The Luxury of Involvement

At risk of sounding really pathetic, we have all been sick for a month.  Literally a month with at least two of us sick at a time.  It has been really awful.  During this same time period, we have done a lot of painting, both started working here in Waco (me at a normal job, Jeremiah at school, of course), moved, lived without a washer for 10 days, and many other exciting and delightful things.  Did I mention we moved?  And we’ve been sick?  It has been a little crazy.

But now all of the craziness of coalescing into a blog post, perhaps.  Not a very well-thought-out one but one born of late night conversations with Jeremiah, commiserating about our lives.  So here goes:

I think we need to cut “nominal” Christians some slack.  Probably a lot of slack.  Growing up, I think there wasn’t an insult much worse than being a “nominal” Christian.  It meant that either you didn’t get it or you didn’t care, because if you did both get it and care, you would do more.  Being a nominal Christian, as you might assume from the word “nominal” ends up being equated with action more than anything.  If you say some of the right stuff but don’t do all the right things, you might wind up with the label.  And you might imagine that this would be applied to those who do “bad” things, but in my experience that’s not true.  Those people are the “backsliders.”  The “nominal” are those who aren’t really that bad but aren’t actively good enough.

They aren’t excited enough.  Not enthusiastic enough.  Not pushy enough when sharing their faith with others.  And they’re not involved enough.  They are the ones “without enough buy-in to the community,” who don’t show up for much, who are friendly when they do, but a little shy on the sidelines, who maybe go to a Sunday service or an InterVarsity large group but don’t do much beyond that to show their commitment to growing spiritually.  Or maybe they’re a part of a small group but don’t go to church Sunday mornings.  In any case, they show some marginal interest in God, but it’s clear that they aren’t too “serious.”

I can remember, in particular, some of the people I used to write off—not always as nominal Christians, per se, but as Christians who weren’t “active” enough.  Many of them were people who couldn’t maintain the same schedule I did because of other commitments.  Some of these were voluntary (although dearly beloved) like band.  But some were involuntary things like work.  And still, if they didn’t show enough sorrow about it or try hard enough to change their schedule, there was at least a sliver of judgment on my part.

I’m starting to think that all of that was a bunch of bull.  In particular, I’m starting to see the time to be as “involved” as desired by most evangelical churches and organizations as a wonderful ideal with little practical value, particularly for those over 25.  I’m not saying we should all just stop doing anything or offering any opportunities for people to get to know each other or grow spiritually together.  But I do think we need to stop being so judgmental about it and having unrealistic expectations.

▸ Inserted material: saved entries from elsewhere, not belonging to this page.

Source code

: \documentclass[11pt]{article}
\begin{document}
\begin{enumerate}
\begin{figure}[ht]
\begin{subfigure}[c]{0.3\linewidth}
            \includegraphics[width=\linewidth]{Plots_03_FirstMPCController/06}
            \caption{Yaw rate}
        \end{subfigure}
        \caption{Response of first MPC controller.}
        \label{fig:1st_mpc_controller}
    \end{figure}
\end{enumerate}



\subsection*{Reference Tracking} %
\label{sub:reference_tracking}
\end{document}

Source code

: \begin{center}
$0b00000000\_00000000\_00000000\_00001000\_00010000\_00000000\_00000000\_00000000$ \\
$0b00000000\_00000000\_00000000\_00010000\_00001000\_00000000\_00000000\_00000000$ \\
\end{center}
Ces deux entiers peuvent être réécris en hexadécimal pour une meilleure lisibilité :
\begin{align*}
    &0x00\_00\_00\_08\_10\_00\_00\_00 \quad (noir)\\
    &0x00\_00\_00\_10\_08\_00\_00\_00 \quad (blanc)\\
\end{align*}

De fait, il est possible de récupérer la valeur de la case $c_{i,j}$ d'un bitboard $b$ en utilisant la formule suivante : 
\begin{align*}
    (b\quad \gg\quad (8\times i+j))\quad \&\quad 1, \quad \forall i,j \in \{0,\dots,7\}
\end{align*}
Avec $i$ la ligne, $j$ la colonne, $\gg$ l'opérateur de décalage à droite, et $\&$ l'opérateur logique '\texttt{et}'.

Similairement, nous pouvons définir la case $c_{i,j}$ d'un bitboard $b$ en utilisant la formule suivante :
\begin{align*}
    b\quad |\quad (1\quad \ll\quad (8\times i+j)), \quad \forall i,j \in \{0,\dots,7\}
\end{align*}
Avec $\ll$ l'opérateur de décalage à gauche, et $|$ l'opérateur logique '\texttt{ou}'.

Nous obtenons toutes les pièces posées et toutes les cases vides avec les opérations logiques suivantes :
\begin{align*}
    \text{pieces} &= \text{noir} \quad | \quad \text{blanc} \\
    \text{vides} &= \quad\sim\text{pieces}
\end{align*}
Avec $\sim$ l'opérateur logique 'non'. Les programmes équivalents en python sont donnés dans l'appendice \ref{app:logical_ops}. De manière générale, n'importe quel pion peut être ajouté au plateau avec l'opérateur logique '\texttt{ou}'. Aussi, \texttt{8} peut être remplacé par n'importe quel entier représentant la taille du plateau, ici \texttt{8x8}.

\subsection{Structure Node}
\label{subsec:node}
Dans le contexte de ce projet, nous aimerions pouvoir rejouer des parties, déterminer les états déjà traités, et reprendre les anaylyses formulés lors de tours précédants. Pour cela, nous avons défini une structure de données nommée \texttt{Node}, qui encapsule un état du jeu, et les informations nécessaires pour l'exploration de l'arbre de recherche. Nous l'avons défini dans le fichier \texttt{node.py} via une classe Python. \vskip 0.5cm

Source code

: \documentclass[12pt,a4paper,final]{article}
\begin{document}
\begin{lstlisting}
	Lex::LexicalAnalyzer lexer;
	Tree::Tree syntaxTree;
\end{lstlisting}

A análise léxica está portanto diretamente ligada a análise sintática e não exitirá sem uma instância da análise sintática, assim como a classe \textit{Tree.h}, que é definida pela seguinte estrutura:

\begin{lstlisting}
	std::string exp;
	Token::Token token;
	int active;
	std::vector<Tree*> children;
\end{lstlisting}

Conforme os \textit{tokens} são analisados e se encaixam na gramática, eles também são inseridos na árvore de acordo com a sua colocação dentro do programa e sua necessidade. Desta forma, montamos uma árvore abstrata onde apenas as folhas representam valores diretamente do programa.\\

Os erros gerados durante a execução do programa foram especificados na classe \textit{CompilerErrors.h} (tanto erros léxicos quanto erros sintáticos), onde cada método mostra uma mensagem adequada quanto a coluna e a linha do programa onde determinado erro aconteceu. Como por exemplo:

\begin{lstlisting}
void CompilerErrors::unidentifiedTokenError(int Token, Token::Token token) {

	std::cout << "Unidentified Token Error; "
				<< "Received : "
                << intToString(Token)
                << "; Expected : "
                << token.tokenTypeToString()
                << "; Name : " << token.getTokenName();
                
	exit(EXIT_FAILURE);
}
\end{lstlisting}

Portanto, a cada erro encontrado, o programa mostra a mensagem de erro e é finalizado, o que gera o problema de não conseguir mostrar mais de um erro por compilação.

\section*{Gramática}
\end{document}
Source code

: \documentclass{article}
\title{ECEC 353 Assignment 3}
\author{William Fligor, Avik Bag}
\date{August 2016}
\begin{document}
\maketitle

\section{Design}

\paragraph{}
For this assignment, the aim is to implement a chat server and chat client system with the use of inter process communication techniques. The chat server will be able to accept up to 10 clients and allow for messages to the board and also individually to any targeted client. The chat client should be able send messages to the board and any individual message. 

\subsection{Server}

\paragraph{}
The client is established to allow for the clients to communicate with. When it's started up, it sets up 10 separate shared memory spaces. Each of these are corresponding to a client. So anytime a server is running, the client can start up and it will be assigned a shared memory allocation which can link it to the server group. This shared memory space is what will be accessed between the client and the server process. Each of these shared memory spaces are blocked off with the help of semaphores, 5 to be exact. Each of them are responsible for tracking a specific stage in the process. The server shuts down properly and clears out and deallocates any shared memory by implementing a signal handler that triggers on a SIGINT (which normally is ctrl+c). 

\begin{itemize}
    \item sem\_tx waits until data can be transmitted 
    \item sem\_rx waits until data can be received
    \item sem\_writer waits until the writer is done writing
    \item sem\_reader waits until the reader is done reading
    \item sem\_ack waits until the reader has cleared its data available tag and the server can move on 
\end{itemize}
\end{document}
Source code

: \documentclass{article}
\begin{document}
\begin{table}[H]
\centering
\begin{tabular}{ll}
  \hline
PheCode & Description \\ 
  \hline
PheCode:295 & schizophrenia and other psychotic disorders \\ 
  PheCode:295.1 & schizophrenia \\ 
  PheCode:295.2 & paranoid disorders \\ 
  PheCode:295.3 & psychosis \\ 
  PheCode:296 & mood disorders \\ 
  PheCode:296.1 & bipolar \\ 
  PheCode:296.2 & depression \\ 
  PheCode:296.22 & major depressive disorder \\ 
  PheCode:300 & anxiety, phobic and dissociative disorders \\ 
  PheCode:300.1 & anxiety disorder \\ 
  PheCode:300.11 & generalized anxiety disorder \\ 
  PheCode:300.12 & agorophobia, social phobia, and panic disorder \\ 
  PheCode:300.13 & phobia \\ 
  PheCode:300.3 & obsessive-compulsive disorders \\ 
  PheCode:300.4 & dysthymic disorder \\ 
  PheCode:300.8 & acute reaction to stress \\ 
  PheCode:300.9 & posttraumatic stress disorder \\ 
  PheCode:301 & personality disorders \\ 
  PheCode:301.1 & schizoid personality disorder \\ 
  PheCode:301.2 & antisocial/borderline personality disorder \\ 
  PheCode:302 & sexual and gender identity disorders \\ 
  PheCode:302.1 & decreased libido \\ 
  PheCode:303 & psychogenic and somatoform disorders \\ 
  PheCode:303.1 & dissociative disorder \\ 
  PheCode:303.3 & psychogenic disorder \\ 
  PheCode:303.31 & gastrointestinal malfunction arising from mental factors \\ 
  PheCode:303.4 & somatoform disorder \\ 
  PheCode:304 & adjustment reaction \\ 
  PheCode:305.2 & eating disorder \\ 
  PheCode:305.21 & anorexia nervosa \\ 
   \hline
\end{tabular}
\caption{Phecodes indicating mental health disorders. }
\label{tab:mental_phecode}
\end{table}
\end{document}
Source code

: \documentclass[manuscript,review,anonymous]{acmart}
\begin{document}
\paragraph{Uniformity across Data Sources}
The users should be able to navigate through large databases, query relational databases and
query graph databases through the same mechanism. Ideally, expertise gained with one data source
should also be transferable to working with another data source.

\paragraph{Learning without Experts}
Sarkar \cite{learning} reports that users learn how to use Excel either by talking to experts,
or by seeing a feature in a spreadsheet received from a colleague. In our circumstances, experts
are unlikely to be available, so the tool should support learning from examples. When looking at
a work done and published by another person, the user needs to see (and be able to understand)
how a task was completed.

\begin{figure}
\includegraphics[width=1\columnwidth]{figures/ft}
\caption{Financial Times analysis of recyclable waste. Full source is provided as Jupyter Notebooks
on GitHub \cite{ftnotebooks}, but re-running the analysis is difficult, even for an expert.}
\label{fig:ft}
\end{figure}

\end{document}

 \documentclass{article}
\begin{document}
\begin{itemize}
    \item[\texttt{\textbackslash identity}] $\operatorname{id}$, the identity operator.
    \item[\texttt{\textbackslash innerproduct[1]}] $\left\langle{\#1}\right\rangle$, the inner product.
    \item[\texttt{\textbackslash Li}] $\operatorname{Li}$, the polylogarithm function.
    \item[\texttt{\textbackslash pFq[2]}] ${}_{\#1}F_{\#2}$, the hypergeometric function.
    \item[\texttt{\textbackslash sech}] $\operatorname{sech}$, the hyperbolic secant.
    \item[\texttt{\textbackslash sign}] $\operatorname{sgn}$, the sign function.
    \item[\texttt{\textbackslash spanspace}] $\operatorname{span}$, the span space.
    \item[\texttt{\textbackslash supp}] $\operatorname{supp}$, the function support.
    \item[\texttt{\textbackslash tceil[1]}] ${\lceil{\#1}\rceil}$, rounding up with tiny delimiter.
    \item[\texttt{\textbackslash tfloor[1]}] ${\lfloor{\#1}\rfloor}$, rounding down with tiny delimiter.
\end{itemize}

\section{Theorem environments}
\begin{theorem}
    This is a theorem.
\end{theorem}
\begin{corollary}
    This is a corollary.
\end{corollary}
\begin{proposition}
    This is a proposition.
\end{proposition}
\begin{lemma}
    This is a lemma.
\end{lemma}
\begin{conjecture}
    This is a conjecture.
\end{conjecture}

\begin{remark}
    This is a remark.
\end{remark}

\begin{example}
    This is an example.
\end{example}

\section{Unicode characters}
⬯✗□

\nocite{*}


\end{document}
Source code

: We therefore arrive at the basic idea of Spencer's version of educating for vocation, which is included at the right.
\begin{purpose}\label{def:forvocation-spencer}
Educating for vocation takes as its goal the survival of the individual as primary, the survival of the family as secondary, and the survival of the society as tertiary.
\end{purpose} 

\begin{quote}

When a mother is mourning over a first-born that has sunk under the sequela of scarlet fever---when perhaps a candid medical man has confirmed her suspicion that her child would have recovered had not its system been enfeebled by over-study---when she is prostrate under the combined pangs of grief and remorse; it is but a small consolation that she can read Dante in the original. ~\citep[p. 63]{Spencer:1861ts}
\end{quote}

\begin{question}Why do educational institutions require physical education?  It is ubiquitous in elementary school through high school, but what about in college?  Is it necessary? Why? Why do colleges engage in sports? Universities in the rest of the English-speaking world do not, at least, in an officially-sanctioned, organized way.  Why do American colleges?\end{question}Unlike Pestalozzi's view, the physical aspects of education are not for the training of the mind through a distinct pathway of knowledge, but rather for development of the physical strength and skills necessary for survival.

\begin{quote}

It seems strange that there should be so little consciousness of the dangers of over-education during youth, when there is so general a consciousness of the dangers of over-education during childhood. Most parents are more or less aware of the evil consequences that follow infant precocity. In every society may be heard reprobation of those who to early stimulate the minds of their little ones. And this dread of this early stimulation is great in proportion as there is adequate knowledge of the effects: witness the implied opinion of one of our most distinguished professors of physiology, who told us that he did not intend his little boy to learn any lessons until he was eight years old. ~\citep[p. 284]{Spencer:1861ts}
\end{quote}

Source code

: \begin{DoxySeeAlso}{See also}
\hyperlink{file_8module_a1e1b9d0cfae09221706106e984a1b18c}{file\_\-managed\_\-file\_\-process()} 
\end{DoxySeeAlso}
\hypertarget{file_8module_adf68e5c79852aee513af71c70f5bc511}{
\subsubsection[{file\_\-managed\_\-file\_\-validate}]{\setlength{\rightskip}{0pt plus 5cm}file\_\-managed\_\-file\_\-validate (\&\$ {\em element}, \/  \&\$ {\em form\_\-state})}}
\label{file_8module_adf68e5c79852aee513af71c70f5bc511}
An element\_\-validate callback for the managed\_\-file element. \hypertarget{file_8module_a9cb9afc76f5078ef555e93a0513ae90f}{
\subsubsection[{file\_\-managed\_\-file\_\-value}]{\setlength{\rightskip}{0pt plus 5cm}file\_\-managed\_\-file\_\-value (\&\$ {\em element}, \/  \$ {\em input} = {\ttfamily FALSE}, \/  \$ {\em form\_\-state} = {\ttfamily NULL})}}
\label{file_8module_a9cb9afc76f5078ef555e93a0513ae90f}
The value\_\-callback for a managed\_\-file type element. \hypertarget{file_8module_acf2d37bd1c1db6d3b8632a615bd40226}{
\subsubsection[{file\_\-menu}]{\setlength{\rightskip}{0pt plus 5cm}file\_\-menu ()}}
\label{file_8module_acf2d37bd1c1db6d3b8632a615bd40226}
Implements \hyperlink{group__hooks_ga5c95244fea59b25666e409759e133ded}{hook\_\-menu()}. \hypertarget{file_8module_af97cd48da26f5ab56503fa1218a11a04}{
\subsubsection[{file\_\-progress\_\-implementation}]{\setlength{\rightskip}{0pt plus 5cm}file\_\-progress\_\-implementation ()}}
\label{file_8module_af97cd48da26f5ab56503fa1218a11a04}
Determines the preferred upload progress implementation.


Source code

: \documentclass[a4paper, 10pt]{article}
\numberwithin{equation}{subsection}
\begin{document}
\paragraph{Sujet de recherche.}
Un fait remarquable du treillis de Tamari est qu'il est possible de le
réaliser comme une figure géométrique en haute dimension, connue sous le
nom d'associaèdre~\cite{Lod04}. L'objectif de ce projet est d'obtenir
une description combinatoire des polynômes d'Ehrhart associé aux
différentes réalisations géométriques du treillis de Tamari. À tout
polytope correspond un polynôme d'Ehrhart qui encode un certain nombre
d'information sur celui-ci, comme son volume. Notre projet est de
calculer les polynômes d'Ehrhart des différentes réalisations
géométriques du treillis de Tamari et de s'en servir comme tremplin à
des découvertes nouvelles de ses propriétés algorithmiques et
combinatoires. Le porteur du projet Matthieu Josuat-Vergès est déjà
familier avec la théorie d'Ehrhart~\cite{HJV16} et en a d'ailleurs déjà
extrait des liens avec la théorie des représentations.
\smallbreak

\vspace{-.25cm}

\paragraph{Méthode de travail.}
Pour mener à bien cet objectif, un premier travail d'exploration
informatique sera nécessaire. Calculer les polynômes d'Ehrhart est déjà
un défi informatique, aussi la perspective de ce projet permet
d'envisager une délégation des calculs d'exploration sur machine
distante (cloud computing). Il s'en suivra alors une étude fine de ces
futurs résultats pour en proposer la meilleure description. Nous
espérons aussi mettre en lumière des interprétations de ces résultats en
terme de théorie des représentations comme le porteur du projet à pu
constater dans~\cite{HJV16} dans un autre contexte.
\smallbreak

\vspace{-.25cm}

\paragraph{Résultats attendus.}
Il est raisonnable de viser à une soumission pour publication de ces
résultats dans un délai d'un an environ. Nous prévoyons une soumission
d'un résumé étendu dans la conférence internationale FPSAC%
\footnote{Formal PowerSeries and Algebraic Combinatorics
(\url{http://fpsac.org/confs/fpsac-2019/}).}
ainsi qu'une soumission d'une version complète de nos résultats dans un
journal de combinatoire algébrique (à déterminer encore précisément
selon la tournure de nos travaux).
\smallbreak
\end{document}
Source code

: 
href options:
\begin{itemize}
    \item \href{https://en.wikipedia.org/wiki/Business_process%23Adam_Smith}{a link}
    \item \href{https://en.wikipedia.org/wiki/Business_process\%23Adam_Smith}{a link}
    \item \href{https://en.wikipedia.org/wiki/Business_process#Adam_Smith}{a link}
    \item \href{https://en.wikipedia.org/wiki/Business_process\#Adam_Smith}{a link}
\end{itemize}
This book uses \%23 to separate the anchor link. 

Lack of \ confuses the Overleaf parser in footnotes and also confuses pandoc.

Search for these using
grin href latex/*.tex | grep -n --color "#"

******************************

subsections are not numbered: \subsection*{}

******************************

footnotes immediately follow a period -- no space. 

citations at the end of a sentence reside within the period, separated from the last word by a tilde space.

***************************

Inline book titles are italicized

I think real-life people are very pressed for time.  If you have kids you have no time.  If you lack money, you also lack time.  I am starting to see time as something belonging to college students, empty nesters, and rich people.  And I think lack of time is behind a lot of the behaviors associated with “nominalism.”  What is seen as half-heartedness, inconsistency, or self-absorption is often simply a lack of time, which is not that person’s fault.  It says more about their social position than their commitment to God.

And I think the response to this that past-me and many people I have known throughout the years would have to this statement would be to say, “But look at Bob!  Bob has nothing!  But look at all the great things BOB does!”  Yes, maybe Bob does these things.  But seriously, is it really fair to make those demands?  Perhaps I have just become a total slacker myself, but I think we have CRAZY ideas about what we can tell other people God wants from them.  What do I think God wants?  I think a lot of the time, God really just wants people to get to spend time with their families and to have a brief rest each day before going back to work in a job that barely keeps their family going.  And I think that in our country there are a startling number of people—from younger people who are less financially established to older people on a fixed income ,and from women and ethnic minorities who have been paid less than they deserve for decades to  all the people who have been laid off in recent years and had to go months without pay—who are in that boat.

I believe that everyone can serve God where they are and everyone should be encouraged to be a meaningful part of a Christian community, but I think in prescribing one-size-fits-all plans for overzealous involvement in order to be recognized as a “strong Christian” or a “leader” or a “godly woman” or a “good guy,” we, ultimately, are siding with those with plenty rather than those in need.  The ability to be involved is a luxury many would like to have.  Let us not make the mistake of implying God is on any side but theirs.

One Response

  1. Cathy Greene

    Great insights! Also, many empty nesters are having to work long hours and/or care for elderly parents and can not be as active in Christian organizations or events as others might imagine. God knows everyone’s heart and situation, not us. I am glad understands us even when others do not!